In Windows, the value of the Unicode character ö
(Latin small letter o with diaeresis) in the CP437 character set is 148
.
In Linux, the byte value for ö
in the UTF-8 encoding is:
-61(Hi Byte)
-74(Lo Byte)
(unsigned value = 46787)
My Question is, how can I convert from 148
from CP437 to UTF-8 in C++ on Linux?
The detailed info for my problem lies here:
open() function in Linux with extended characters (128-255) returns -1 error
Temporary solution:
C++11 supports the conversion to UTF-8 using codecvt_utf8
On Windows, you can use the Win32 MultiByteToWideChar()
function to convert data from CP437 to UTF-16, and then use the WideCharToMultiByte()
function to convert data from UTF-16 to UTF-8.
On Linux, you can use a Unicode conversion library, like libiconv or ICU (which are available for Windows, too).
In C++11 and later, you can use std::wstring_convert
to:
convert from CP437 to either UTF-16 or UTF-32/UCS-4 (if you can get/make a codecvt
for CP437, that is).
then, convert from UTF-16 or UTF-32/UCS-4 to UTF-8.
You can't use codecvt_utf8
to convert from CP437 to UTF-8 directly. It only supports conversions between:
UTF-8 and UCS-2 (not UTF-16!)
UTF-8 and UTF-32/UCS-4.
You have to use codecvt_utf8_utf16
for conversions between UTF-8 and UTF-16.
Or, you can use mbrtoc16()
to convert CP437 to UTF-16 using a CP437 locale, and then use c16rtomb()

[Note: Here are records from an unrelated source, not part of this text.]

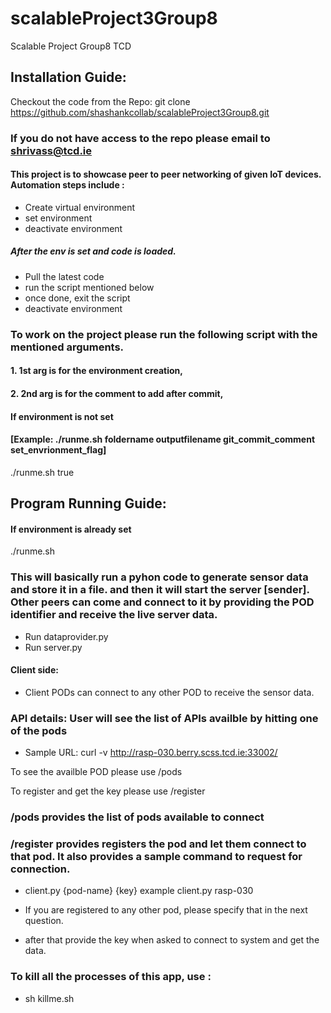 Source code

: # scalableProject3Group8
Scalable Project Group8 TCD

## Installation Guide:

Checkout the code from the Repo: git clone https://github.com/shashankcollab/scalableProject3Group8.git

### If you do not have access to the repo please email to shrivass@tcd.ie

#### This project is to showcase peer to peer networking of given IoT devices. Automation steps include :
- Create virtual environment
- set environment
- deactivate environment
##### After the env is set and code is loaded.
- Pull the latest code
- run the script mentioned below
- once done, exit the script
- deactivate environment

### To work on the project please run the following script with the mentioned arguments.
#### 1. 1st arg is for the environment creation, 
#### 2. 2nd arg is for the comment to add after commit,

#### If environment is not set


#### [Example: ./runme.sh foldername outputfilename git_commit_comment set_envrionment_flag]
./runme.sh true

## Program Running Guide:

#### If environment is already set
./runme.sh 

### This will basically run a pyhon code to generate sensor data and store it in a file. and then it will start the server [sender]. Other peers can come and connect to it by providing the POD identifier and receive the live server data.
- Run dataprovider.py
- Run server.py

#### Client side:
- Client PODs can connect to any other POD to receive the sensor data.

### API details: User will see the list of APIs availble by hitting one of the pods
- Sample URL: curl -v http://rasp-030.berry.scss.tcd.ie:33002/

To see the availble POD please use /pods

To register and get the key please use /register

### /pods provides the list of pods available to connect

### /register provides registers the pod and let them connect to that pod. It also provides a sample command to request for connection.

- client.py {pod-name} {key}
example client.py rasp-030

- If you are registered to any other pod, please specify that in the next question.
- after that provide the key when asked to connect to system and get the data.

### To kill all the processes of this app, use :
- sh killme.sh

to convert UTF-16 to UTF-8 using a UTF-8 locale (if your STL library implements a fix for DR488, otherwise c16rtomb()
only supports UCS-2 and not UTF-16!).
Otherwise, just create your own CP437-to-UTF8 lookup table for the 256 possible CP437 bytes, and then do the conversion manually, one byte at a time.